Cloud Atlas (2012 Film) Literary Elements

Cloud Atlas (2012 Film) Literary Elements

Director

The Wachowskis and Tom Tykwer

Leading Actors/Actresses

Tom Hanks, Halle Berry, Jim Broadbent, and Hugo Weaving

Supporting Actors/Actresses

Jim Sturgess, Doona Bae, Ben Whishaw, and Keith David

Genre

Science Fiction

Language

English

Awards

Nominated for the Golden Globe for Best Original Score

Date of Release

October 26th, 2012

Producer

Grant Hill, Stefan Arndt, The Wachowskis, and the Wachowskis

Setting and Context

The film is set 6 different periods: the Pacific Islands in 1849, Cambridge / Edinburgh in 1936, San Francisco in 1973, London in 2012, Neo Seoul in 2144, and the Big Isle, 106 winters after The Fall (2321)

Narrator and Point of View

Told from a third person point of view

Tone and Mood

Solemn, Violent, Chaotic, Energetic, Scientific, and Disruptive

Protagonist and Antagonist

Each story has a different protagonist: Adam Ewing, Robert Frobisher, Luisa Rey, Timothy Cavendish, Sonmi~451, and Zachary. Antagonists include: Henry Goose, Mephi, and Bill Smoke.

Major Conflict

There are a number of major conflicts in the film. In the first story, for example, the major conflict involves Adam Ewing's fight against slavery

Climax

There is no single, discernible climax in the film.

Foreshadowing

In the San Francisco-based story: the indictment of the oil executives is foreshadowed early on in the story.

Understatement

The profound difficulty of each of the actors playing a half dozen characters is understated throughout the film.

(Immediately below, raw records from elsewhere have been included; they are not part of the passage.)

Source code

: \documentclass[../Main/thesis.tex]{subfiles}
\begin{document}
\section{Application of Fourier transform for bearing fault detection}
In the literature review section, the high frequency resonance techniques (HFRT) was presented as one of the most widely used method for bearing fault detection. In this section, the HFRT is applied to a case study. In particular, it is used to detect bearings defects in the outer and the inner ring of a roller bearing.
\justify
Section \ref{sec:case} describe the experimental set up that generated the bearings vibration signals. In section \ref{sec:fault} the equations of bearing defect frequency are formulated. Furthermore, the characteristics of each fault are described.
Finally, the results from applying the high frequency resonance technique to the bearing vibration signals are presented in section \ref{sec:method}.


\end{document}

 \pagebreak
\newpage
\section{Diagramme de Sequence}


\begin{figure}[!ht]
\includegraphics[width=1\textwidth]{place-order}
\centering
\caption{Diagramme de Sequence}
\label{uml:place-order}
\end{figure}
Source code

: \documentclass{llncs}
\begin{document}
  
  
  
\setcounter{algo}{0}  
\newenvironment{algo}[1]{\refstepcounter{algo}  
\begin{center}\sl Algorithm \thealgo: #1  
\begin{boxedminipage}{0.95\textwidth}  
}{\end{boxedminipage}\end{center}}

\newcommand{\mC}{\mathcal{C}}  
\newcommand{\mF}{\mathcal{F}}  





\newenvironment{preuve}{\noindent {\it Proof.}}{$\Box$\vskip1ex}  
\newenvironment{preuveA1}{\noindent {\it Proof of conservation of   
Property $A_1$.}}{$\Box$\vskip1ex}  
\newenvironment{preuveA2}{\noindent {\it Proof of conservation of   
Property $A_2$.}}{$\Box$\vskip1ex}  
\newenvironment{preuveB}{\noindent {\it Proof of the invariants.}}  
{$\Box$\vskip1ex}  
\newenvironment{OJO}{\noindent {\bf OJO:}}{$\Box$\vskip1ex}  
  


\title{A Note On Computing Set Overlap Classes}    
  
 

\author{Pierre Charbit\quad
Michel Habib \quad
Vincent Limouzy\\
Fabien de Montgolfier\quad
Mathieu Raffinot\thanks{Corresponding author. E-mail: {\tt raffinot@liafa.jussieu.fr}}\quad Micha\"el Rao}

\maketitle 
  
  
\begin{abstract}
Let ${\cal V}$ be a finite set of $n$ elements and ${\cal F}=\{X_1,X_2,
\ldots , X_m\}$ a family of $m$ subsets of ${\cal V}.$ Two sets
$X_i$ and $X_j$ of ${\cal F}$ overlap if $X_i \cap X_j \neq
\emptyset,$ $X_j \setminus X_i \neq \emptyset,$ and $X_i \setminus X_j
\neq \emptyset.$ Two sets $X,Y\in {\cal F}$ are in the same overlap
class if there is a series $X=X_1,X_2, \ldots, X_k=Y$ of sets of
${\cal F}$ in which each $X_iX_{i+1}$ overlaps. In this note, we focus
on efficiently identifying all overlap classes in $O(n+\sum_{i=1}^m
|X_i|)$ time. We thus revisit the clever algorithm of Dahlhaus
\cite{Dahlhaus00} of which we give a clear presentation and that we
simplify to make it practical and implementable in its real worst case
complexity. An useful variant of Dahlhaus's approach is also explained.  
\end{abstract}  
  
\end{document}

Innovations in Filming or Lighting or Camera Techniques

Cloud Atlas is one of the few films to have three directors who share credit with each other - the Wachowskis, in fact, directed half of the film and Tom Tykwer directed the other half.

Allusions

The book of the same name on which the film is based, Fahrenheit 451, Bullitt, Soylent Green, One Flew Over the Cuckoo's Nest (both the book and the film), Logan's Run, Akira, Battle Royale, history, and popular culture.

Paradox

N/A

Parallelism

Some of the events in each of the stories are paralleled in the film.